In terms of triathlon governing bodies, British Triathlon appears to be leading the way on this front – World Triathlon is set to announce its transgender policy next month.
“The Board will discuss this matter and approve our transgender policy at a meeting to be held August 3rd,” Olalla Cernuda, the Head of Communications for World Triathlon, said.
The new policy will come into effect on Jan. 1, 2023. “We are choosing to share it now to ensure clarity of direction to all of our athletes and participants and so that we can provide information to event organisers about how they operate Open and Female category events, as well as event organisers and other deliverers who may consider delivering non-competitive open participation activities and events,” British Triathlon wrote as part of an FAQ about the new policy. “Additional guidance will be shared with key stakeholders including clubs and coaches in the autumn to ensure that policies are implemented fairly and inclusively.”
British Triathlon created a working group to look into the issue, which surveyed members of the association, met with focus groups and did one-on-one interviews with athletes, coaches, committee members and race organizers.

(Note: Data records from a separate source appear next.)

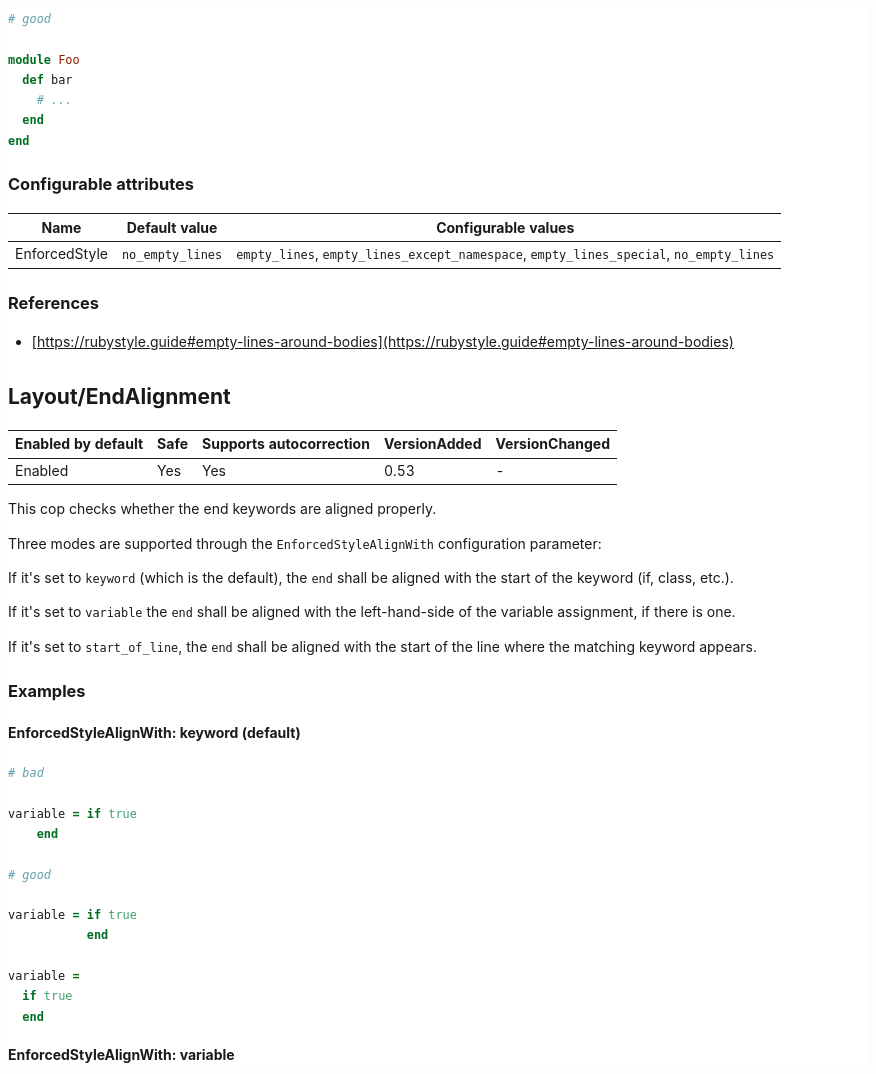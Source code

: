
 ```ruby
# good

module Foo
  def bar
    # ...
  end
end
```

### Configurable attributes

Name | Default value | Configurable values
--- | --- | ---
EnforcedStyle | `no_empty_lines` | `empty_lines`, `empty_lines_except_namespace`, `empty_lines_special`, `no_empty_lines`

### References

* [https://rubystyle.guide#empty-lines-around-bodies](https://rubystyle.guide#empty-lines-around-bodies)

## Layout/EndAlignment

Enabled by default | Safe | Supports autocorrection | VersionAdded | VersionChanged
--- | --- | --- | --- | ---
Enabled | Yes | Yes  | 0.53 | -

This cop checks whether the end keywords are aligned properly.

Three modes are supported through the `EnforcedStyleAlignWith`
configuration parameter:

If it's set to `keyword` (which is the default), the `end`
shall be aligned with the start of the keyword (if, class, etc.).

If it's set to `variable` the `end` shall be aligned with the
left-hand-side of the variable assignment, if there is one.

If it's set to `start_of_line`, the `end` shall be aligned with the
start of the line where the matching keyword appears.

### Examples

#### EnforcedStyleAlignWith: keyword (default)

```ruby
# bad

variable = if true
    end

# good

variable = if true
           end

variable =
  if true
  end
```
#### EnforcedStyleAlignWith: variable
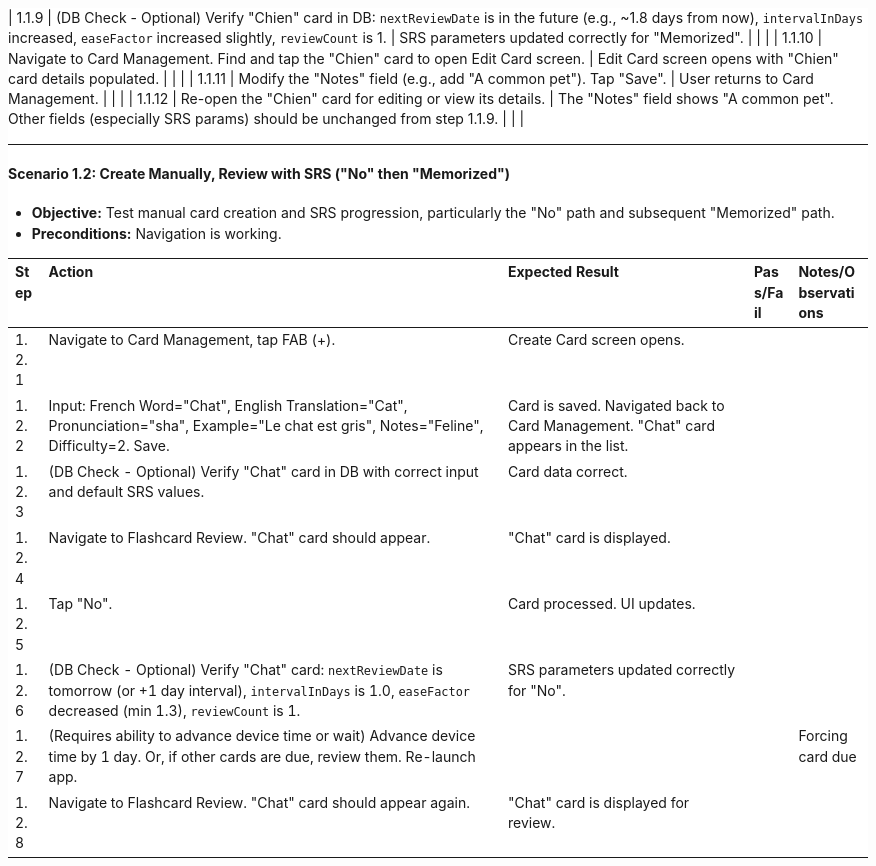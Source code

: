 | 1.1.9                                                                | (DB Check - Optional) Verify "Chien" card in DB: `nextReviewDate` is in the future (e.g., ~1.8 days from now), `intervalInDays` increased, `easeFactor` increased slightly, `reviewCount` is 1. | SRS parameters updated correctly for "Memorized".                                                                                               |           |                    |
| 1.1.10                                                               | Navigate to Card Management. Find and tap the "Chien" card to open Edit Card screen.                                                 | Edit Card screen opens with "Chien" card details populated.                                                                                      |           |                    |
| 1.1.11                                                               | Modify the "Notes" field (e.g., add "A common pet"). Tap "Save".                                                                      | User returns to Card Management.                                                                                                                 |           |                    |
| 1.1.12                                                               | Re-open the "Chien" card for editing or view its details.                                                                            | The "Notes" field shows "A common pet". Other fields (especially SRS params) should be unchanged from step 1.1.9.                                |           |                    |

---

#### Scenario 1.2: Create Manually, Review with SRS ("No" then "Memorized")

*   **Objective:** Test manual card creation and SRS progression, particularly the "No" path and subsequent "Memorized" path.
*   **Preconditions:** Navigation is working.

| Step                                                                 | Action                                                                                                                                  | Expected Result                                                                                                                                   | Pass/Fail | Notes/Observations |
| :------------------------------------------------------------------- | :-------------------------------------------------------------------------------------------------------------------------------------- | :------------------------------------------------------------------------------------------------------------------------------------------------ | :-------- | :----------------- |
| 1.2.1                                                                | Navigate to Card Management, tap FAB (+).                                                                                                 | Create Card screen opens.                                                                                                                           |           |                    |
| 1.2.2                                                                | Input: French Word="Chat", English Translation="Cat", Pronunciation="sha", Example="Le chat est gris", Notes="Feline", Difficulty=2. Save. | Card is saved. Navigated back to Card Management. "Chat" card appears in the list.                                                                  |           |                    |
| 1.2.3                                                                | (DB Check - Optional) Verify "Chat" card in DB with correct input and default SRS values.                                                | Card data correct.                                                                                                                                  |           |                    |
| 1.2.4                                                                | Navigate to Flashcard Review. "Chat" card should appear.                                                                                  | "Chat" card is displayed.                                                                                                                           |           |                    |
| 1.2.5                                                                | Tap "No".                                                                                                                               | Card processed. UI updates.                                                                                                                         |           |                    |
| 1.2.6                                                                | (DB Check - Optional) Verify "Chat" card: `nextReviewDate` is tomorrow (or +1 day interval), `intervalInDays` is 1.0, `easeFactor` decreased (min 1.3), `reviewCount` is 1. | SRS parameters updated correctly for "No".                                                                                                       |           |                    |
| 1.2.7                                                                | (Requires ability to advance device time or wait) Advance device time by 1 day. Or, if other cards are due, review them. Re-launch app.      |                                                                                                                                                   |           | Forcing card due  |
| 1.2.8                                                                | Navigate to Flashcard Review. "Chat" card should appear again.                                                                            | "Chat" card is displayed for review.                                                                                                                |           |                    |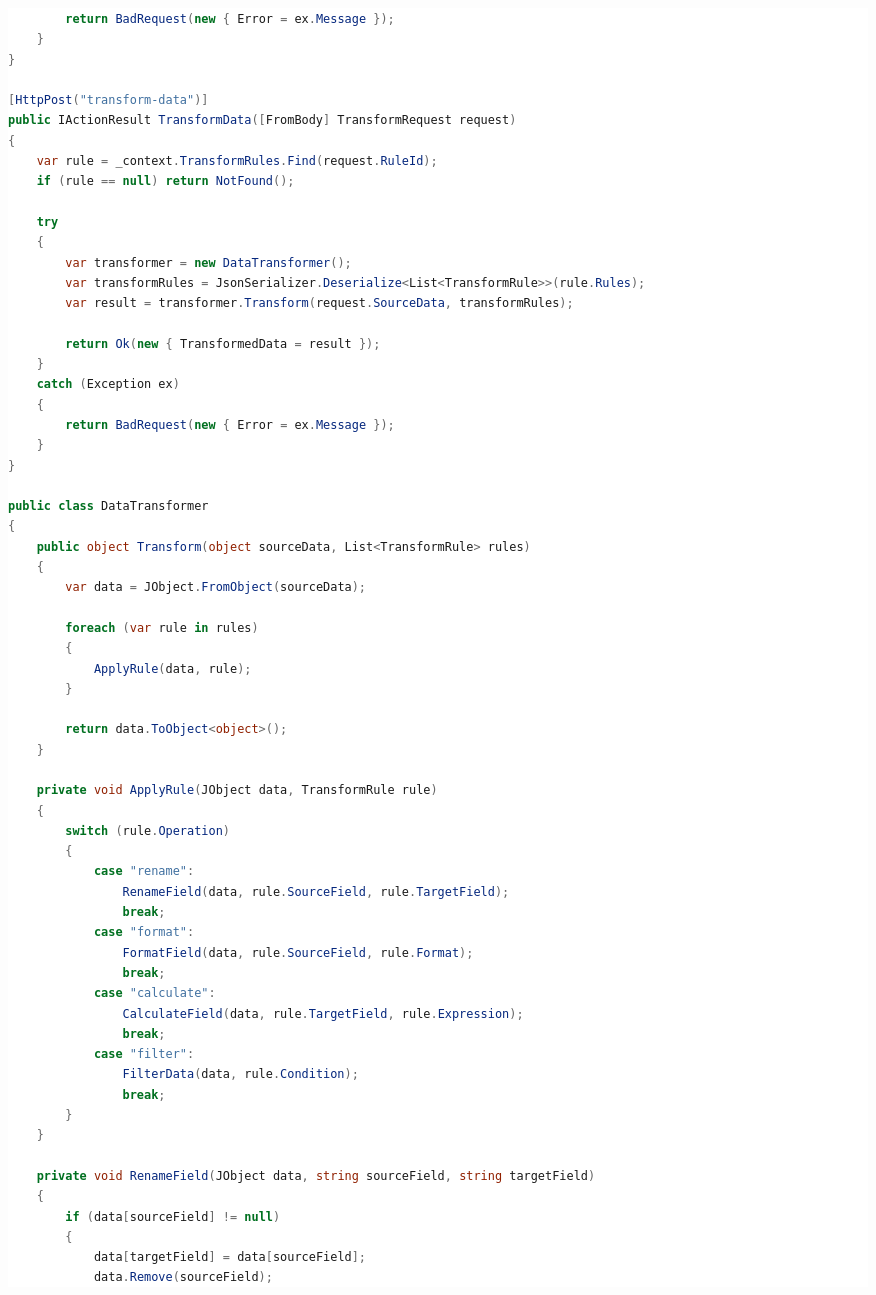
 ```csharp
        return BadRequest(new { Error = ex.Message });
    }
}

[HttpPost("transform-data")]
public IActionResult TransformData([FromBody] TransformRequest request)
{
    var rule = _context.TransformRules.Find(request.RuleId);
    if (rule == null) return NotFound();

    try
    {
        var transformer = new DataTransformer();
        var transformRules = JsonSerializer.Deserialize<List<TransformRule>>(rule.Rules);
        var result = transformer.Transform(request.SourceData, transformRules);

        return Ok(new { TransformedData = result });
    }
    catch (Exception ex)
    {
        return BadRequest(new { Error = ex.Message });
    }
}

public class DataTransformer
{
    public object Transform(object sourceData, List<TransformRule> rules)
    {
        var data = JObject.FromObject(sourceData);
        
        foreach (var rule in rules)
        {
            ApplyRule(data, rule);
        }
        
        return data.ToObject<object>();
    }

    private void ApplyRule(JObject data, TransformRule rule)
    {
        switch (rule.Operation)
        {
            case "rename":
                RenameField(data, rule.SourceField, rule.TargetField);
                break;
            case "format":
                FormatField(data, rule.SourceField, rule.Format);
                break;
            case "calculate":
                CalculateField(data, rule.TargetField, rule.Expression);
                break;
            case "filter":
                FilterData(data, rule.Condition);
                break;
        }
    }

    private void RenameField(JObject data, string sourceField, string targetField)
    {
        if (data[sourceField] != null)
        {
            data[targetField] = data[sourceField];
            data.Remove(sourceField);
```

Last month FINA enacted rules that barred transgender women from competing unless they had started treatments to suppress production of testosterone before they turned 12. “Scientists believe the onset of male puberty gives transgender women a lasting, irreversible physical advantage over athletes who were female at birth,” the New York Times reported in a story about the decision. The decision came in the aftermath of the controversy over swimmer Lia Thomas, a transgender athlete who won the 500 yard freestyle event at the NCAA Championships this year.
“Where this is competitive activity, fairness is paramount,” Andy Salmon, British Triathlon CEO told the BBC. “Our sport is gender-affected. We believe this is the right policy for triathlon in Great Britain, and the right time to publish it. We have taken legal advice and are confident it’s legally robust.”
Salmon told the BBC that the goal of the new rule is to avoid the issues FINA has had to deal with.
“We didn’t want to be a governing body that waited for that to be a problem before we tried to fix it,” Salmon continued. “We don’t know what’s going to happen tomorrow or the next day, and we wanted to be ready for that day.”
We reached out to Triathlon Canada for information on its policies and learned that, like World Triathlon, the organization is updating its policy over the next month.
“Triathlon Canada is organizing a summit with our PSO members in Edmonton at the PTO races at the end of July to discuss opportunities for inclusion in our sport,” Triathlon Canada said in a statement. “This will include discussions around the creation of a transgender policy. We are also participating in the work being done by World Triathlon on the development of a policy at the international level and we anticipate they will have a policy out shortly.”